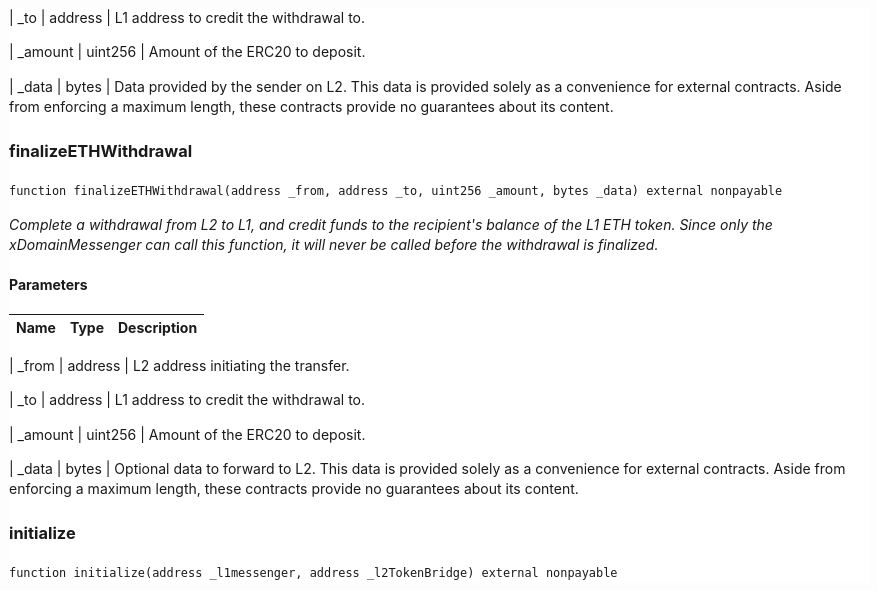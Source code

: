 
| _to | address | L1 address to credit the withdrawal to.


| _amount | uint256 | Amount of the ERC20 to deposit.


| _data | bytes | Data provided by the sender on L2. This data is provided   solely as a convenience for external contracts. Aside from enforcing a maximum   length, these contracts provide no guarantees about its content.






### finalizeETHWithdrawal


```solidity
function finalizeETHWithdrawal(address _from, address _to, uint256 _amount, bytes _data) external nonpayable

```




*Complete a withdrawal from L2 to L1, and credit funds to the recipient&#39;s balance of the L1 ETH token. Since only the xDomainMessenger can call this function, it will never be called before the withdrawal is finalized.*



#### Parameters

| Name | Type | Description |
|---|---|---|

| _from | address | L2 address initiating the transfer.


| _to | address | L1 address to credit the withdrawal to.


| _amount | uint256 | Amount of the ERC20 to deposit.


| _data | bytes | Optional data to forward to L2. This data is provided        solely as a convenience for external contracts. Aside from enforcing a maximum        length, these contracts provide no guarantees about its content.






### initialize


```solidity
function initialize(address _l1messenger, address _l2TokenBridge) external nonpayable

```

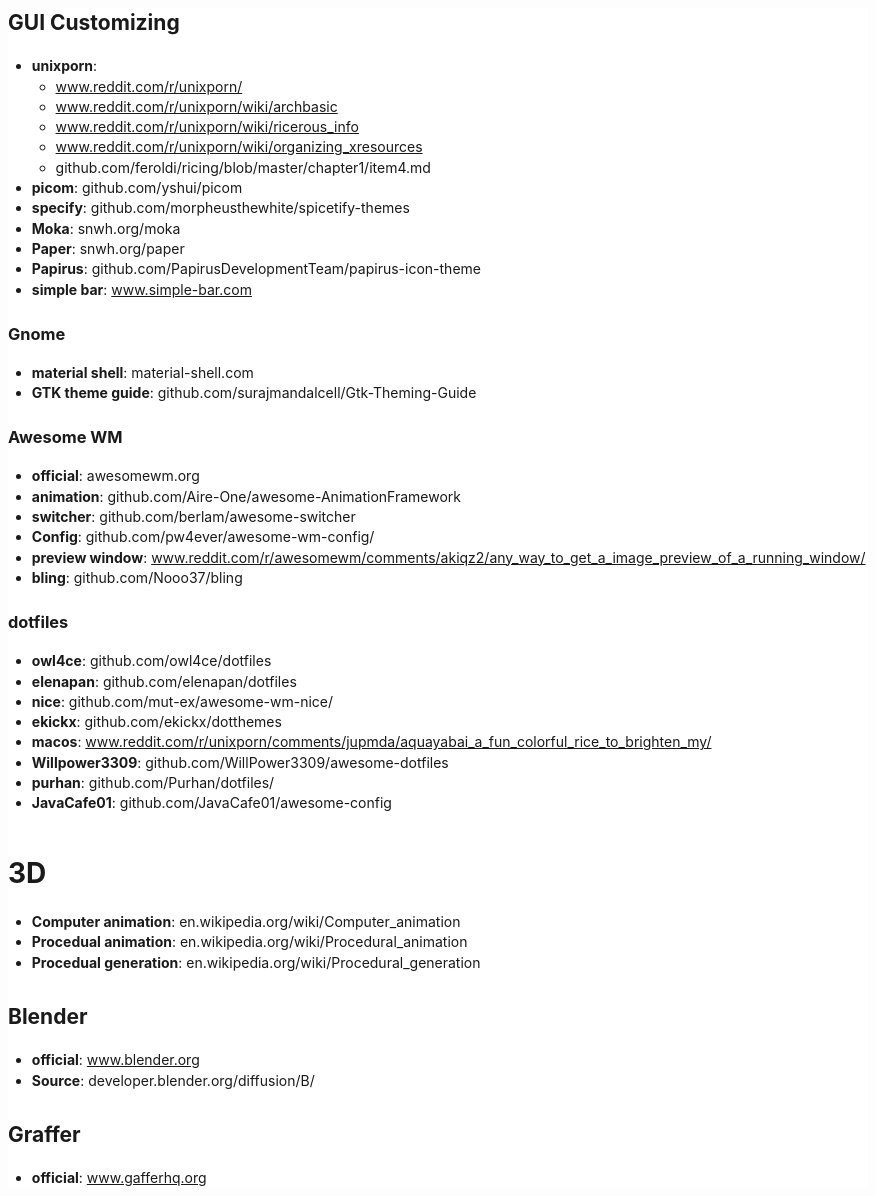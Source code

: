 ## GUI Customizing
+ **unixporn**: 
    - www.reddit.com/r/unixporn/
    - www.reddit.com/r/unixporn/wiki/archbasic
    - www.reddit.com/r/unixporn/wiki/ricerous_info
    - www.reddit.com/r/unixporn/wiki/organizing_xresources
    - github.com/feroldi/ricing/blob/master/chapter1/item4.md
+ **picom**: github.com/yshui/picom
+ **specify**: github.com/morpheusthewhite/spicetify-themes
+ **Moka**: snwh.org/moka
+ **Paper**: snwh.org/paper
+ **Papirus**: github.com/PapirusDevelopmentTeam/papirus-icon-theme
+ **simple bar**: www.simple-bar.com
### Gnome
+ **material shell**: material-shell.com
+ **GTK theme guide**: github.com/surajmandalcell/Gtk-Theming-Guide
### Awesome WM
+ **official**: awesomewm.org
+ **animation**: github.com/Aire-One/awesome-AnimationFramework
+ **switcher**: github.com/berlam/awesome-switcher
+ **Config**: github.com/pw4ever/awesome-wm-config/
+ **preview window**: www.reddit.com/r/awesomewm/comments/akiqz2/any_way_to_get_a_image_preview_of_a_running_window/
+ **bling**: github.com/Nooo37/bling
### dotfiles
+ **owl4ce**: github.com/owl4ce/dotfiles
+ **elenapan**: github.com/elenapan/dotfiles
+ **nice**: github.com/mut-ex/awesome-wm-nice/
+ **ekickx**: github.com/ekickx/dotthemes
+ **macos**: www.reddit.com/r/unixporn/comments/jupmda/aquayabai_a_fun_colorful_rice_to_brighten_my/
+ **Willpower3309**: github.com/WillPower3309/awesome-dotfiles
+ **purhan**: github.com/Purhan/dotfiles/
+ **JavaCafe01**: github.com/JavaCafe01/awesome-config

# 3D
+ **Computer animation**: en.wikipedia.org/wiki/Computer_animation
+ **Procedual animation**: en.wikipedia.org/wiki/Procedural_animation
+ **Procedual generation**: en.wikipedia.org/wiki/Procedural_generation
## Blender
+ **official**: www.blender.org
+ **Source**: developer.blender.org/diffusion/B/
## Graffer
+ **official**: www.gafferhq.org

--------------------------------------------------

** TASK OBJECTIVE **
Your answer should be every line above that contains the word "initialize".

** TASK RESULT **
### initialize
function initialize(address _l1messenger, address _l2TokenBridge) external nonpayable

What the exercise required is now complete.